Sobre o ar

Hoje, passei boa parte da manhã acompanhando a instalação de um condicionador de ar split na minha fortaleza de Teutônia, que estava sendo literalmente incendiada pelo implacável sol do verão gaúcho (existia um receio não-confessado que tamanho sol pudesse incendiar os meus livros, mas acredito que seja improvável. Em todo o caso, coloquei a estante no lado contrário ao que incidem os raios solares).

Neste intervalo de tempo ocioso, fiquei refletindo sobre o ar.

Sim, o ar, esta substância invisível que colocamos para dentro do corpo, utilizamos aquilo que nos interessa e depois jogamos para fora o gás carbônico, outra prova da insensibilidade geral que norteia a civilização humana.

Se pensarmos bem, o ar está em toda a Terra nos rodeando. Quando caminhamos ou nos movemos sobre o planeta, na realidade estamos rompendo (e corrompendo) o ar que nos cerca. Se hoje o ar virasse sólido, ficaríamos como moscas fossilizadas, daquele tipo que fica paralisada na resina de alguma árvore. Não vivemos sem ar, mas é o mesmo ar que nos propicia a vida quem acaba deteriorando e envelhecendo as nossas células. Ele é um veneno, ministrado calmamente durante toda a nossa existência, fornecendo energia e erodindo a nossa juventude.

Anaxímenes de Mileto (588-524 a.c) afirmou que tudo provém do ar e tudo retorna a ele. Ele disse uma frase que ficou famosa: “Exatamente como a nossa alma, o ar mantém-nos juntos, de forma que o sopro e o ar abraçam o mundo inteiro.” Engraçado que ninguém pensou no caráter fatídico desta declaração: não podemos escapar do ar. Ele está em todos os lugares. Se queremos viver, precisamos estar sob o seu jugo. E podemos ampliar o horror desta constatação de uma fuga impossível quando pensamos na segunda consequência desta frase: o ar é o elemento que nos dá concretude. Ele faz a barreira entre a pele e a não-pele, ou seja, o ar cerca os limites de cada pessoa.

Anaximenes, com olhos vazios contemplando o ar

O grego também dizia que o ar possuía vida e existência própria. Se levarmos esta ideia às úlltimas consequências, a tarefa de cada ser humano no planeta é destruir e matar o ar através de sucessivas inalações e conversão em outros gases. Em troca dos ataques protagonizados pelo ar contra as nossas células e a sua deterioração constante, nós tentamos matar o ar a cada mínima respiração, infantil ou adulta. Se pensarmos desta forma, somos soldados em meio a uma guerra eterna.

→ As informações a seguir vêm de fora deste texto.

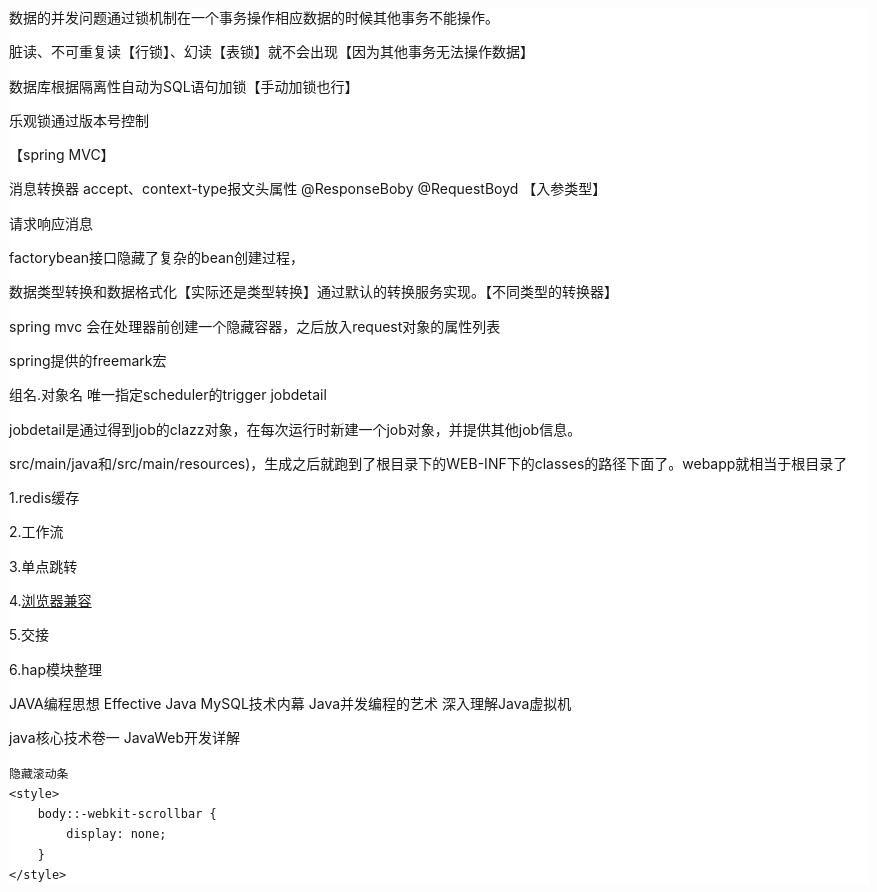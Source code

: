 数据的并发问题通过锁机制在一个事务操作相应数据的时候其他事务不能操作。

脏读、不可重复读【行锁】、幻读【表锁】就不会出现【因为其他事务无法操作数据】

数据库根据隔离性自动为SQL语句加锁【手动加锁也行】

乐观锁通过版本号控制





【spring MVC】

消息转换器  accept、context-type报文头属性  @ResponseBoby @RequestBoyd 【入参类型】

请求响应消息

factorybean接口隐藏了复杂的bean创建过程，

数据类型转换和数据格式化【实际还是类型转换】通过默认的转换服务实现。【不同类型的转换器】

spring  mvc 会在处理器前创建一个隐藏容器，之后放入request对象的属性列表

spring提供的freemark宏

组名.对象名 唯一指定scheduler的trigger jobdetail

jobdetail是通过得到job的clazz对象，在每次运行时新建一个job对象，并提供其他job信息。



src/main/java和/src/main/resources)，生成之后就跑到了根目录下的WEB-INF下的classes的路径下面了。webapp就相当于根目录了



1.redis缓存

2.工作流

3.单点跳转

4.[浏览器兼容](https://juejin.im/user/61228382688920/posts)

5.交接

6.hap模块整理

JAVA编程思想   Effective Java   MySQL技术内幕  Java并发编程的艺术  深入理解Java虚拟机

java核心技术卷一     JavaWeb开发详解

```
隐藏滚动条
<style>
    body::-webkit-scrollbar {
        display: none;
    }
</style>
```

Além disso, Anaxímenes também falou que todos os elementos se originaram do ar, tais como o fogo, a água (evaporação e condensação), as nuvens,  a terra e até mesmo as estrelas (que seriam rarefações do fogo do qual se originou a terra). É interessante que ninguém tenha levado a sério este filósofo. Tanta gente inventou teoria das mais estapafúrdias de origem do mundo e ninguém pensou de onde veio o ar e se ele não estava na nossa origem.

O mundo segundo Anaximenes. Um pouco perturbador este azul claro ao redor do mundo

As obras de Anaxímenes não chegaram até a atualidade, só se sabe dele por causa das referências feitas nas obras de outros filósofos. No entanto, não deixa de ser assustadora a concepção de que podemos estar vivendo dentro do Deus-Ar, respirando-o centenas de vezes por dia, enquanto eles nos mata com lentidão e paciência. Não conheço elemento mais onipresente para a vida humana do que o ar, não conheço elemento que seja mais onisciente (pois quem simultaneamente está em todos os lugares ao mesmo tempo não fica longe de se gredos), não conheço elemento que esteja dentro e fora das pessoas com tamanha naturalidade e que nos irmane mais do que o ar. Talvez esta fosse a resposta para os fundamentalistas, grupos da minoria ou fanáticos de qualquer tipo: se você respira, então nós somos iguais.

De qualquer jeito, menos preocupado com a vastidão inimaginável de ar que me rodeia (quanto ar existe no mundo?) e que neste momento está sendo respirado ao mesmo tempo por bilhões de outras pessoas (eu incluso), só posso agradecer que, ao menos hoje, ao menos em Teutônia, estou respirando um Deus mais gelado e menos sufocante.